Ninguém queria empregar os filhos de Mário Rodrigues. Em vida de meu pai e enquanto circulou a Crítica, tínhamos amigos por toda parte. Eu era tratado, desde os treze anos, como um pequeno gênio. Mas morto Mário Rodrigues e morta a Crítica, os rapapés sumiram até o último vestígio. Ninguém era amigo. E adquiri, naqueles dias, uma experiência de Balzac. Todo mundo tinha medo e ódio de meu pai. O ódio era amável, era risonho, era cínico por causa do medo.
Todos desempregados e os oitocentos mil-réis viviam os seus últimos tostões. E, então, para não morrer, fisicamente, de fome, nós começamos a vender tudo. Falei dos pratos pintados pela minha avó paterna (a escrava de sandália e a morena de cântaro no ombro). Pois bem: — os pratos foram oferecidos e humilhados com a recusa. Mas havia a vitrola.
A nossa vitrola. Era, para a época, um móvel esplêndido, em forma de catedral liliputiana. E uma maravilha de som. Em 1930, não saía lá de casa um rapaz, Cadinhos, que foi um amigo prodigioso de nossa família. Já era tuberculoso. (De vez em quando, passava o lenço no lábio e espiava o sangue.) Pois vivia para a nossa família e morreu por nós. Carlinhos saiu para vender a vitrola.
Ele achou que o grande mercado era o Mangue. E foi para lá. Ah, em 1930, o Mangue era feérico como uma Broadway. Em cada janelinha, uma mulata de Di Cavalcanti. E mais: — as francesas, e as polacas que também eram francesas. Hoje, não há mais mon chéri, mon chéri. Carlinhos andou por lá oferecendo a vitrola às donas, às meninas, aos botequins. Achou um luso e tentou o luso. Pôs a vitrola nas nuvens. E arrancou oitocentos mil-réis.
Lembro-me, exatamente, da quantia: — oitocentos mil-réis, a mesma que sobrara da Crítica.

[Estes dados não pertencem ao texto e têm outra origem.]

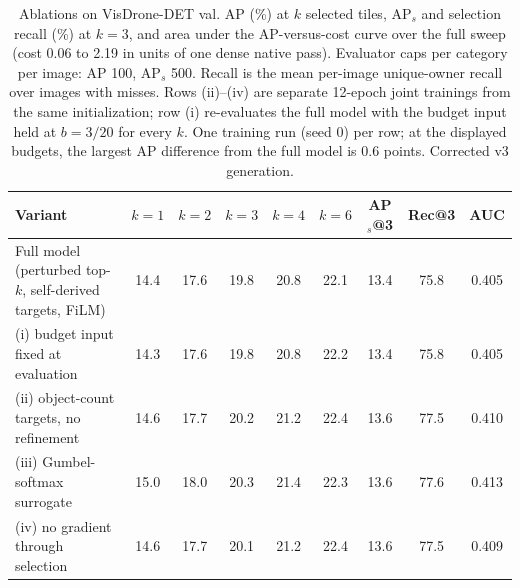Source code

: \begin{table}[t]
\caption{Ablations on VisDrone-DET val. AP (\%) at $k$ selected tiles, AP$_s$ and selection recall (\%) at $k{=}3$, and area under the AP-versus-cost curve over the full sweep (cost 0.06 to 2.19 in units of one dense native pass). Evaluator caps per category per image: AP 100, AP$_s$ 500. Recall is the mean per-image unique-owner recall over images with misses. Rows (ii)--(iv) are separate 12-epoch joint trainings from the same initialization; row (i) re-evaluates the full model with the budget input held at $b{=}3/20$ for every $k$. One training run (seed 0) per row; at the displayed budgets, the largest AP difference from the full model is 0.6 points. Corrected v3 generation.}
\label{tab:ablation}
\centering
\begin{tabular}{lcccccccc}
\toprule
Variant & $k{=}1$ & $k{=}2$ & $k{=}3$ & $k{=}4$ & $k{=}6$ & AP$_s$@3 & Rec@3 & AUC \\
\midrule
Full model (perturbed top-$k$, self-derived targets, FiLM) & 14.4 & 17.6 & 19.8 & 20.8 & 22.1 & 13.4 & 75.8 & 0.405 \\
(i) budget input fixed at evaluation & 14.3 & 17.6 & 19.8 & 20.8 & 22.2 & 13.4 & 75.8 & 0.405 \\
(ii) object-count targets, no refinement & 14.6 & 17.7 & 20.2 & 21.2 & 22.4 & 13.6 & 77.5 & 0.410 \\
(iii) Gumbel-softmax surrogate & 15.0 & 18.0 & 20.3 & 21.4 & 22.3 & 13.6 & 77.6 & 0.413 \\
(iv) no gradient through selection & 14.6 & 17.7 & 20.1 & 21.2 & 22.4 & 13.6 & 77.5 & 0.409 \\
\bottomrule
\end{tabular}
\end{table}

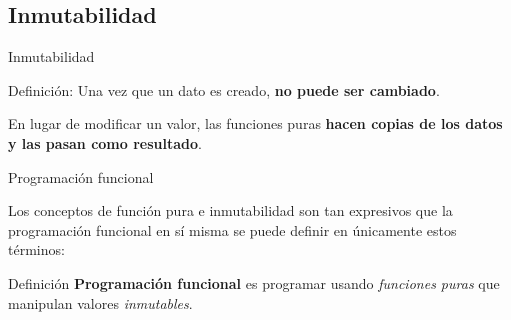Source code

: \documentclass{beamer}
\begin{document}
\subsection{Inmutabilidad}
\begin{frame}{Inmutabilidad}
    
    \begin{block}{Definición:}
     Una vez que un dato es creado, \textbf{no puede ser cambiado}.    
    \end{block}
        
    En lugar de modificar un valor, las funciones puras \textbf{hacen copias de los datos y las pasan como resultado}.


    \vspace{0.3cm}
    \begin{center}
    \end{center}
\end{frame}

\begin{frame}{Programación funcional}

    Los conceptos de función pura e inmutabilidad son tan expresivos que la programación funcional en sí misma se puede definir en únicamente estos términos:

    \vspace{0.5cm}

    \begin{block}{Definición}
        \textbf{Programación funcional} es programar usando \textit{funciones puras} que manipulan valores \textit{inmutables}.
    \end{block}
    
\end{frame}
\end{document}

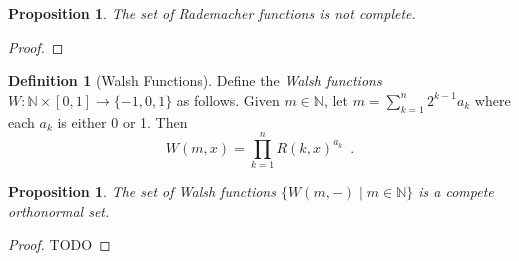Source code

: \documentclass{book}
\let\qed\relax
\newtheorem{prop}[ax]{Proposition}
\theoremstyle{definition}
\newtheorem{df}[ax]{Definition}
\begin{document}
\begin{prop}
The set of Rademacher functions is not complete.
\end{prop}

\begin{proof}
\pf
{}
\qed
\end{proof}

\begin{df}[Walsh Functions]
Define the \emph{Walsh functions} $W : \mathbb{N} \times [0,1] \rightarrow \{-1,0,1\}$ as follows. Given $m \in \mathbb{N}$, let $m = \sum_{k=1}^n 2^{k-1} a_k$ where each $a_k$ is either 0 or 1. Then
\[ W(m,x) = \prod_{k=1}^n R(k,x)^{a_k} \enspace . \]
\end{df}

\begin{prop}
The set of Walsh functions $\{ W(m,-) \mid m \in \mathbb{N} \}$ is a compete orthonormal set.
\end{prop}

\begin{proof}
TODO
\end{proof}
\end{document}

Quando ele chegou em casa foi uma festa tremenda. Era dinheiro. A casa já estava sem luz, sem gás; não havia manteiga para o pão. Tínhamos dinheiro contadinho, para o bonde. E os oitocentos mil-réis eram, para cada um de nós, a própria ressurreição. Tratamos primeiro de comprar pão, manteiga e bolachinha de água e sal.
O diabo era o emprego. Os oitocentos mil-réis da vitrola iam acabar como acabaram os outros, da Crítica. A esperança era O Globo. Conhecíamos o Roberto Marinho de cumprimento, de sorriso; e trabalhava lá uma bela figura humana, o Costa Soares. Mas, antes de falar no Globo, eu queria dizer alguma coisa sobre Carlinhos.Vinha ele do tempo de meu pai e de Roberto. Os dois ainda viviam quando um sujeito, por outro jornal, insultou a minha avó paterna. Por conta própria, e só por amor a meu pai, Carlinhos apanhou o revólver e foi procurar o sujeito. Encontrou-o na rua Sete, em hora de movimento. Deu-lhe um tiro na nádega e fugiu. Preso, finalmente, foi submetido a torturas inimagináveis. A polícia queria que dissesse: — “Foi Mário Rodrigues que mandou”. Carlinhos respondeu até o fim: — “Não, não e não”. Quando saiu, era um homem liquidado. Passou dias e dias vomitando sangue.